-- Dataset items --
--- START ---

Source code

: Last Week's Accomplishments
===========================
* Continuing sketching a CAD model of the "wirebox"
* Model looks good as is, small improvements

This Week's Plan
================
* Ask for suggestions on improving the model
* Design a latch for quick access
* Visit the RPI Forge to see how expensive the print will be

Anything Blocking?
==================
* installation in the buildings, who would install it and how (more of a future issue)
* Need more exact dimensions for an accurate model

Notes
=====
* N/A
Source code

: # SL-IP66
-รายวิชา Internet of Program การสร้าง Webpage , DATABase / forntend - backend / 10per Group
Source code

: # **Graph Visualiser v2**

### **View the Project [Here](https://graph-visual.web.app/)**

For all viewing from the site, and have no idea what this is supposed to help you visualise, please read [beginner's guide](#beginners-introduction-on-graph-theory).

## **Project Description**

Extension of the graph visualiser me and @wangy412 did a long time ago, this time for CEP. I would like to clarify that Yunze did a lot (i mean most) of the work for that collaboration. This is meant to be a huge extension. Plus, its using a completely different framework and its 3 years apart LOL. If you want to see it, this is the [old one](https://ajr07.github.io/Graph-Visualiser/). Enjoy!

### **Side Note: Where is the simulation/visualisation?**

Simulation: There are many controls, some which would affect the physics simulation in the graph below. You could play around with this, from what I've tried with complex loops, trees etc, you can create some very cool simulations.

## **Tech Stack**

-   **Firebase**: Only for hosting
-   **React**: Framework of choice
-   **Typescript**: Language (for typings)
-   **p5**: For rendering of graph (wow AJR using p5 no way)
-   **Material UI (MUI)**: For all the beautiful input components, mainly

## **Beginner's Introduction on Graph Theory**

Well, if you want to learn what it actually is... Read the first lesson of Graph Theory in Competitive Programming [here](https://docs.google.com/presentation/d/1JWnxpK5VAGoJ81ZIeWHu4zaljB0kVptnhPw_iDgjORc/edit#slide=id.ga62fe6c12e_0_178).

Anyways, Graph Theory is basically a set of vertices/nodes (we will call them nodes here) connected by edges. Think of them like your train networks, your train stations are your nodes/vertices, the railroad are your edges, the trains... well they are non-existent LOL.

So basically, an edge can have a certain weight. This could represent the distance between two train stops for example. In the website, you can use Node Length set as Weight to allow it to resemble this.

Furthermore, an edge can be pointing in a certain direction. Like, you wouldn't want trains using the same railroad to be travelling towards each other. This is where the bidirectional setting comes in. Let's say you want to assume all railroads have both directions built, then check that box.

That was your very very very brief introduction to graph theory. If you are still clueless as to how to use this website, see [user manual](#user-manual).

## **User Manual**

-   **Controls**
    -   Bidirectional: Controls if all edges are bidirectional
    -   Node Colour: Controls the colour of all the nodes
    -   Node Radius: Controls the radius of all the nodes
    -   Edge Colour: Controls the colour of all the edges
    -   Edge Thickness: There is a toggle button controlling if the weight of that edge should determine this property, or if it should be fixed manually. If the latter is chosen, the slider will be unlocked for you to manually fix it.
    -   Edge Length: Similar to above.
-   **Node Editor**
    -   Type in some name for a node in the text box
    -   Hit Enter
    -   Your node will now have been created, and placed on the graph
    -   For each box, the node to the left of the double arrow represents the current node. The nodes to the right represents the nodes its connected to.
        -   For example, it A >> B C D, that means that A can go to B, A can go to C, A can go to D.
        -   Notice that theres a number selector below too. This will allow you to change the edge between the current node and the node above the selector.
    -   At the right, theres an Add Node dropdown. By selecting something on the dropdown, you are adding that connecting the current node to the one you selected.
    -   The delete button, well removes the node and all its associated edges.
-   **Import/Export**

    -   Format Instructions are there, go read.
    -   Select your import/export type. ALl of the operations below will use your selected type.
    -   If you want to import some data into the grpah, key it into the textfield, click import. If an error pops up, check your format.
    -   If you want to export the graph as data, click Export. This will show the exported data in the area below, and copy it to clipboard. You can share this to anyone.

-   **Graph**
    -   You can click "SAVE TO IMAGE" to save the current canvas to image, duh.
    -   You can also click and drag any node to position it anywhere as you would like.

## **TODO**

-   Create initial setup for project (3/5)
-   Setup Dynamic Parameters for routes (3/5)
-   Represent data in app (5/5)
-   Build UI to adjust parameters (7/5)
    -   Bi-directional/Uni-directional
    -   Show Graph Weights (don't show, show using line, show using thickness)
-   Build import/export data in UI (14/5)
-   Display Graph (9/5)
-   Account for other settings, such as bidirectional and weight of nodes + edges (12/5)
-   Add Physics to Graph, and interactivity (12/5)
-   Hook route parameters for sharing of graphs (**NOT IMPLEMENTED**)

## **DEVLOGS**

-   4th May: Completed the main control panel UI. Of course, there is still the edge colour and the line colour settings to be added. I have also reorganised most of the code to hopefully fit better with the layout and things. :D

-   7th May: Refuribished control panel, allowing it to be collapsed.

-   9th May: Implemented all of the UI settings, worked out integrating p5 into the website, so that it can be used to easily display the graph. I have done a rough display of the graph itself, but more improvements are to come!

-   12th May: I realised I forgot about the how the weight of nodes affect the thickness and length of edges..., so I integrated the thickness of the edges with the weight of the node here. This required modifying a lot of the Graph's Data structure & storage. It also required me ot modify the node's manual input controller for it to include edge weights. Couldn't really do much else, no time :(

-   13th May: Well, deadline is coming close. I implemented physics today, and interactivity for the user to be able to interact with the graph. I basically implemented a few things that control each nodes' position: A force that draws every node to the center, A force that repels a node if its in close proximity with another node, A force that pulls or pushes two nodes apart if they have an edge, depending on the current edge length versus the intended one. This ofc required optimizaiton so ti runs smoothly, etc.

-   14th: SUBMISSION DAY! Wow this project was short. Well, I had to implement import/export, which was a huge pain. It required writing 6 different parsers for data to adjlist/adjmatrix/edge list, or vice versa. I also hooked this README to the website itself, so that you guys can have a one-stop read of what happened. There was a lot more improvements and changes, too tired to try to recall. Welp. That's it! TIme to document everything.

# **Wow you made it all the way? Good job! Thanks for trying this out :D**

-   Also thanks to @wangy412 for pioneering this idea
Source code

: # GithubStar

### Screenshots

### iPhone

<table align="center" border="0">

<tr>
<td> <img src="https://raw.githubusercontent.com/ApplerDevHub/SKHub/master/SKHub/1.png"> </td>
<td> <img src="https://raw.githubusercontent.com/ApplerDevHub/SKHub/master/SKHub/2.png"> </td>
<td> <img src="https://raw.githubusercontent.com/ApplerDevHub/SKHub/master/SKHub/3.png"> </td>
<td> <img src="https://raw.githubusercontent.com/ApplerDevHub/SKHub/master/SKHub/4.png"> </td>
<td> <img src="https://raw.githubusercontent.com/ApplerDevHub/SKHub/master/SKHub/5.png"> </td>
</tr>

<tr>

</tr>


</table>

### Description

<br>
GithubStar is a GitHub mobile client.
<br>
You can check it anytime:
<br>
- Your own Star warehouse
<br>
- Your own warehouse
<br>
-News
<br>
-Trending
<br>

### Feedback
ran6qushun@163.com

--- END ---

-- Exercise brief --
The answer should contain every line of the data, unchanged.

-- Solution --
Source code

: Last Week's Accomplishments
===========================
* Continuing sketching a CAD model of the "wirebox"
* Model looks good as is, small improvements

This Week's Plan
================
* Ask for suggestions on improving the model
* Design a latch for quick access
* Visit the RPI Forge to see how expensive the print will be

Anything Blocking?
==================
* installation in the buildings, who would install it and how (more of a future issue)
* Need more exact dimensions for an accurate model

Notes
=====
* N/A
Source code

: # SL-IP66
-รายวิชา Internet of Program การสร้าง Webpage , DATABase / forntend - backend / 10per Group
Source code

: # **Graph Visualiser v2**

### **View the Project [Here](https://graph-visual.web.app/)**

For all viewing from the site, and have no idea what this is supposed to help you visualise, please read [beginner's guide](#beginners-introduction-on-graph-theory).

## **Project Description**

Extension of the graph visualiser me and @wangy412 did a long time ago, this time for CEP. I would like to clarify that Yunze did a lot (i mean most) of the work for that collaboration. This is meant to be a huge extension. Plus, its using a completely different framework and its 3 years apart LOL. If you want to see it, this is the [old one](https://ajr07.github.io/Graph-Visualiser/). Enjoy!

### **Side Note: Where is the simulation/visualisation?**

Simulation: There are many controls, some which would affect the physics simulation in the graph below. You could play around with this, from what I've tried with complex loops, trees etc, you can create some very cool simulations.

## **Tech Stack**

-   **Firebase**: Only for hosting
-   **React**: Framework of choice
-   **Typescript**: Language (for typings)
-   **p5**: For rendering of graph (wow AJR using p5 no way)
-   **Material UI (MUI)**: For all the beautiful input components, mainly

## **Beginner's Introduction on Graph Theory**

Well, if you want to learn what it actually is... Read the first lesson of Graph Theory in Competitive Programming [here](https://docs.google.com/presentation/d/1JWnxpK5VAGoJ81ZIeWHu4zaljB0kVptnhPw_iDgjORc/edit#slide=id.ga62fe6c12e_0_178).

Anyways, Graph Theory is basically a set of vertices/nodes (we will call them nodes here) connected by edges. Think of them like your train networks, your train stations are your nodes/vertices, the railroad are your edges, the trains... well they are non-existent LOL.

So basically, an edge can have a certain weight. This could represent the distance between two train stops for example. In the website, you can use Node Length set as Weight to allow it to resemble this.

Furthermore, an edge can be pointing in a certain direction. Like, you wouldn't want trains using the same railroad to be travelling towards each other. This is where the bidirectional setting comes in. Let's say you want to assume all railroads have both directions built, then check that box.

That was your very very very brief introduction to graph theory. If you are still clueless as to how to use this website, see [user manual](#user-manual).

## **User Manual**

-   **Controls**
    -   Bidirectional: Controls if all edges are bidirectional
    -   Node Colour: Controls the colour of all the nodes
    -   Node Radius: Controls the radius of all the nodes
    -   Edge Colour: Controls the colour of all the edges
    -   Edge Thickness: There is a toggle button controlling if the weight of that edge should determine this property, or if it should be fixed manually. If the latter is chosen, the slider will be unlocked for you to manually fix it.
    -   Edge Length: Similar to above.
-   **Node Editor**
    -   Type in some name for a node in the text box
    -   Hit Enter
    -   Your node will now have been created, and placed on the graph
    -   For each box, the node to the left of the double arrow represents the current node. The nodes to the right represents the nodes its connected to.
        -   For example, it A >> B C D, that means that A can go to B, A can go to C, A can go to D.
        -   Notice that theres a number selector below too. This will allow you to change the edge between the current node and the node above the selector.
    -   At the right, theres an Add Node dropdown. By selecting something on the dropdown, you are adding that connecting the current node to the one you selected.
    -   The delete button, well removes the node and all its associated edges.
-   **Import/Export**

    -   Format Instructions are there, go read.
    -   Select your import/export type. ALl of the operations below will use your selected type.
    -   If you want to import some data into the grpah, key it into the textfield, click import. If an error pops up, check your format.
    -   If you want to export the graph as data, click Export. This will show the exported data in the area below, and copy it to clipboard. You can share this to anyone.

-   **Graph**
    -   You can click "SAVE TO IMAGE" to save the current canvas to image, duh.
    -   You can also click and drag any node to position it anywhere as you would like.

## **TODO**

-   Create initial setup for project (3/5)
-   Setup Dynamic Parameters for routes (3/5)
-   Represent data in app (5/5)
-   Build UI to adjust parameters (7/5)
    -   Bi-directional/Uni-directional
    -   Show Graph Weights (don't show, show using line, show using thickness)
-   Build import/export data in UI (14/5)
-   Display Graph (9/5)
-   Account for other settings, such as bidirectional and weight of nodes + edges (12/5)
-   Add Physics to Graph, and interactivity (12/5)
-   Hook route parameters for sharing of graphs (**NOT IMPLEMENTED**)

## **DEVLOGS**

-   4th May: Completed the main control panel UI. Of course, there is still the edge colour and the line colour settings to be added. I have also reorganised most of the code to hopefully fit better with the layout and things. :D

-   7th May: Refuribished control panel, allowing it to be collapsed.

-   9th May: Implemented all of the UI settings, worked out integrating p5 into the website, so that it can be used to easily display the graph. I have done a rough display of the graph itself, but more improvements are to come!

-   12th May: I realised I forgot about the how the weight of nodes affect the thickness and length of edges..., so I integrated the thickness of the edges with the weight of the node here. This required modifying a lot of the Graph's Data structure & storage. It also required me ot modify the node's manual input controller for it to include edge weights. Couldn't really do much else, no time :(

-   13th May: Well, deadline is coming close. I implemented physics today, and interactivity for the user to be able to interact with the graph. I basically implemented a few things that control each nodes' position: A force that draws every node to the center, A force that repels a node if its in close proximity with another node, A force that pulls or pushes two nodes apart if they have an edge, depending on the current edge length versus the intended one. This ofc required optimizaiton so ti runs smoothly, etc.

-   14th: SUBMISSION DAY! Wow this project was short. Well, I had to implement import/export, which was a huge pain. It required writing 6 different parsers for data to adjlist/adjmatrix/edge list, or vice versa. I also hooked this README to the website itself, so that you guys can have a one-stop read of what happened. There was a lot more improvements and changes, too tired to try to recall. Welp. That's it! TIme to document everything.

# **Wow you made it all the way? Good job! Thanks for trying this out :D**

-   Also thanks to @wangy412 for pioneering this idea
Source code

: # GithubStar

### Screenshots

### iPhone

<table align="center" border="0">

<tr>
<td> <img src="https://raw.githubusercontent.com/ApplerDevHub/SKHub/master/SKHub/1.png"> </td>
<td> <img src="https://raw.githubusercontent.com/ApplerDevHub/SKHub/master/SKHub/2.png"> </td>
<td> <img src="https://raw.githubusercontent.com/ApplerDevHub/SKHub/master/SKHub/3.png"> </td>
<td> <img src="https://raw.githubusercontent.com/ApplerDevHub/SKHub/master/SKHub/4.png"> </td>
<td> <img src="https://raw.githubusercontent.com/ApplerDevHub/SKHub/master/SKHub/5.png"> </td>
</tr>

<tr>

</tr>


</table>

### Description

<br>
GithubStar is a GitHub mobile client.
<br>
You can check it anytime:
<br>
- Your own Star warehouse
<br>
- Your own warehouse
<br>
-News
<br>
-Trending
<br>

### Feedback
ran6qushun@163.com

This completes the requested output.